**Your objective**
Transcribe all records, preserving every character.

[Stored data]
*-*-*

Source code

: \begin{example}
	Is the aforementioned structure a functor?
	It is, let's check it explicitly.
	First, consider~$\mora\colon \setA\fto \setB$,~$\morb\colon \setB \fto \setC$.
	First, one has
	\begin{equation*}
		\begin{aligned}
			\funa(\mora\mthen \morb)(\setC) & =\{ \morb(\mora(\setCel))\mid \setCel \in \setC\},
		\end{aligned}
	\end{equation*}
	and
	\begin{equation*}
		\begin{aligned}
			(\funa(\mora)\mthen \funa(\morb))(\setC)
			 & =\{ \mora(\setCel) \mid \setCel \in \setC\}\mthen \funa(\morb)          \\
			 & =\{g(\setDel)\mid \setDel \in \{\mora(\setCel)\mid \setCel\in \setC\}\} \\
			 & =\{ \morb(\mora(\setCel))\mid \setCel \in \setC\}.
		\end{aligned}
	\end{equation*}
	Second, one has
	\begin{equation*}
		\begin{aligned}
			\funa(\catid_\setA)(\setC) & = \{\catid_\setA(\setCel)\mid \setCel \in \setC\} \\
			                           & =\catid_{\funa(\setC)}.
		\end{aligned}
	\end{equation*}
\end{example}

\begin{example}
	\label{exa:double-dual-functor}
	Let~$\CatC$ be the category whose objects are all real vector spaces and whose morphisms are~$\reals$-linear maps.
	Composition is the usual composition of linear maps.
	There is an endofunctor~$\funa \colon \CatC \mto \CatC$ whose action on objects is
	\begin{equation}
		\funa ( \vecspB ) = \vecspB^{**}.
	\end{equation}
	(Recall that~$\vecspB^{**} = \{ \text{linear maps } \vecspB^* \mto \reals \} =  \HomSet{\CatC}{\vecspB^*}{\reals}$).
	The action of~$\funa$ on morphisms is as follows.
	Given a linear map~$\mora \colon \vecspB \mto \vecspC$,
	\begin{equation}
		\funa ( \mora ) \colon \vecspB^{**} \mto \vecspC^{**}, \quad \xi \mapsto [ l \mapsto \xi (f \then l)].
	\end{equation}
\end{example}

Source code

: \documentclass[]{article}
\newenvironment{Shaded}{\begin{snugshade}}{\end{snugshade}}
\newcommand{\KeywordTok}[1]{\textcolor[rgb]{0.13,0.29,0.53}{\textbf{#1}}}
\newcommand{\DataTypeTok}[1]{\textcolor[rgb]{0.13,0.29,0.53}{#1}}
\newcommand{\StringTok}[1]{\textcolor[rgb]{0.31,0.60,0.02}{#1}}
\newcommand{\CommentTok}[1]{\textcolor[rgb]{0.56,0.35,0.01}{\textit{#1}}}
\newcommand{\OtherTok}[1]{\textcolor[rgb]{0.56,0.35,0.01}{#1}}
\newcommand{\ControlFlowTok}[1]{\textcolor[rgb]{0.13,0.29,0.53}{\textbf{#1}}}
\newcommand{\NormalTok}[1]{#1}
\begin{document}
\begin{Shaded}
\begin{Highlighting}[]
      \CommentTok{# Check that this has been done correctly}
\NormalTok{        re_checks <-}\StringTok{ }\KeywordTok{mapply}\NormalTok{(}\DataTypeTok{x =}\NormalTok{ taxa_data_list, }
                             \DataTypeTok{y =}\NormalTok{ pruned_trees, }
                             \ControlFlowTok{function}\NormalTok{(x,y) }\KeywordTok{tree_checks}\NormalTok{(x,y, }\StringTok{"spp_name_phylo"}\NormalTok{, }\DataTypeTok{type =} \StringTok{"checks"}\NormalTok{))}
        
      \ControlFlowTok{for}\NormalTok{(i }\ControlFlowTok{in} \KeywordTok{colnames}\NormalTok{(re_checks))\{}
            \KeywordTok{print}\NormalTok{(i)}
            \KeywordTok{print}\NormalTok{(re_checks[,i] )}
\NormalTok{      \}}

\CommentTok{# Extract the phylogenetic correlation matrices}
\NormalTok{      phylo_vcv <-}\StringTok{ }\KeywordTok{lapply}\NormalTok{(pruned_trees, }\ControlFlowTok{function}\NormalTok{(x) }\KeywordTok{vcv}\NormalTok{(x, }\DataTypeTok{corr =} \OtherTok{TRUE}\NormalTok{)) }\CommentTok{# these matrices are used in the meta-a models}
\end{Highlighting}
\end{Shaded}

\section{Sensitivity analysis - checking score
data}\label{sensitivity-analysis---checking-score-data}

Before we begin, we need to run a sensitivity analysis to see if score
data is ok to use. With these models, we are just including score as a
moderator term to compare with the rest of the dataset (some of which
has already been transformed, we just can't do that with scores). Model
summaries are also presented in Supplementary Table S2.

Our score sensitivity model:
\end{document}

*-*-*

**Solution to the problem**
Source code

: \begin{example}
	Is the aforementioned structure a functor?
	It is, let's check it explicitly.
	First, consider~$\mora\colon \setA\fto \setB$,~$\morb\colon \setB \fto \setC$.
	First, one has
	\begin{equation*}
		\begin{aligned}
			\funa(\mora\mthen \morb)(\setC) & =\{ \morb(\mora(\setCel))\mid \setCel \in \setC\},
		\end{aligned}
	\end{equation*}
	and
	\begin{equation*}
		\begin{aligned}
			(\funa(\mora)\mthen \funa(\morb))(\setC)
			 & =\{ \mora(\setCel) \mid \setCel \in \setC\}\mthen \funa(\morb)          \\
			 & =\{g(\setDel)\mid \setDel \in \{\mora(\setCel)\mid \setCel\in \setC\}\} \\
			 & =\{ \morb(\mora(\setCel))\mid \setCel \in \setC\}.
		\end{aligned}
	\end{equation*}
	Second, one has
	\begin{equation*}
		\begin{aligned}
			\funa(\catid_\setA)(\setC) & = \{\catid_\setA(\setCel)\mid \setCel \in \setC\} \\
			                           & =\catid_{\funa(\setC)}.
		\end{aligned}
	\end{equation*}
\end{example}

\begin{example}
	\label{exa:double-dual-functor}
	Let~$\CatC$ be the category whose objects are all real vector spaces and whose morphisms are~$\reals$-linear maps.
	Composition is the usual composition of linear maps.
	There is an endofunctor~$\funa \colon \CatC \mto \CatC$ whose action on objects is
	\begin{equation}
		\funa ( \vecspB ) = \vecspB^{**}.
	\end{equation}
	(Recall that~$\vecspB^{**} = \{ \text{linear maps } \vecspB^* \mto \reals \} =  \HomSet{\CatC}{\vecspB^*}{\reals}$).
	The action of~$\funa$ on morphisms is as follows.
	Given a linear map~$\mora \colon \vecspB \mto \vecspC$,
	\begin{equation}
		\funa ( \mora ) \colon \vecspB^{**} \mto \vecspC^{**}, \quad \xi \mapsto [ l \mapsto \xi (f \then l)].
	\end{equation}
\end{example}

Source code

: \documentclass[]{article}
\newenvironment{Shaded}{\begin{snugshade}}{\end{snugshade}}
\newcommand{\KeywordTok}[1]{\textcolor[rgb]{0.13,0.29,0.53}{\textbf{#1}}}
\newcommand{\DataTypeTok}[1]{\textcolor[rgb]{0.13,0.29,0.53}{#1}}
\newcommand{\StringTok}[1]{\textcolor[rgb]{0.31,0.60,0.02}{#1}}
\newcommand{\CommentTok}[1]{\textcolor[rgb]{0.56,0.35,0.01}{\textit{#1}}}
\newcommand{\OtherTok}[1]{\textcolor[rgb]{0.56,0.35,0.01}{#1}}
\newcommand{\ControlFlowTok}[1]{\textcolor[rgb]{0.13,0.29,0.53}{\textbf{#1}}}
\newcommand{\NormalTok}[1]{#1}
\begin{document}
\begin{Shaded}
\begin{Highlighting}[]
      \CommentTok{# Check that this has been done correctly}
\NormalTok{        re_checks <-}\StringTok{ }\KeywordTok{mapply}\NormalTok{(}\DataTypeTok{x =}\NormalTok{ taxa_data_list, }
                             \DataTypeTok{y =}\NormalTok{ pruned_trees, }
                             \ControlFlowTok{function}\NormalTok{(x,y) }\KeywordTok{tree_checks}\NormalTok{(x,y, }\StringTok{"spp_name_phylo"}\NormalTok{, }\DataTypeTok{type =} \StringTok{"checks"}\NormalTok{))}
        
      \ControlFlowTok{for}\NormalTok{(i }\ControlFlowTok{in} \KeywordTok{colnames}\NormalTok{(re_checks))\{}
            \KeywordTok{print}\NormalTok{(i)}
            \KeywordTok{print}\NormalTok{(re_checks[,i] )}
\NormalTok{      \}}

\CommentTok{# Extract the phylogenetic correlation matrices}
\NormalTok{      phylo_vcv <-}\StringTok{ }\KeywordTok{lapply}\NormalTok{(pruned_trees, }\ControlFlowTok{function}\NormalTok{(x) }\KeywordTok{vcv}\NormalTok{(x, }\DataTypeTok{corr =} \OtherTok{TRUE}\NormalTok{)) }\CommentTok{# these matrices are used in the meta-a models}
\end{Highlighting}
\end{Shaded}

\section{Sensitivity analysis - checking score
data}\label{sensitivity-analysis---checking-score-data}

Before we begin, we need to run a sensitivity analysis to see if score
data is ok to use. With these models, we are just including score as a
moderator term to compare with the rest of the dataset (some of which
has already been transformed, we just can't do that with scores). Model
summaries are also presented in Supplementary Table S2.

Our score sensitivity model:
\end{document}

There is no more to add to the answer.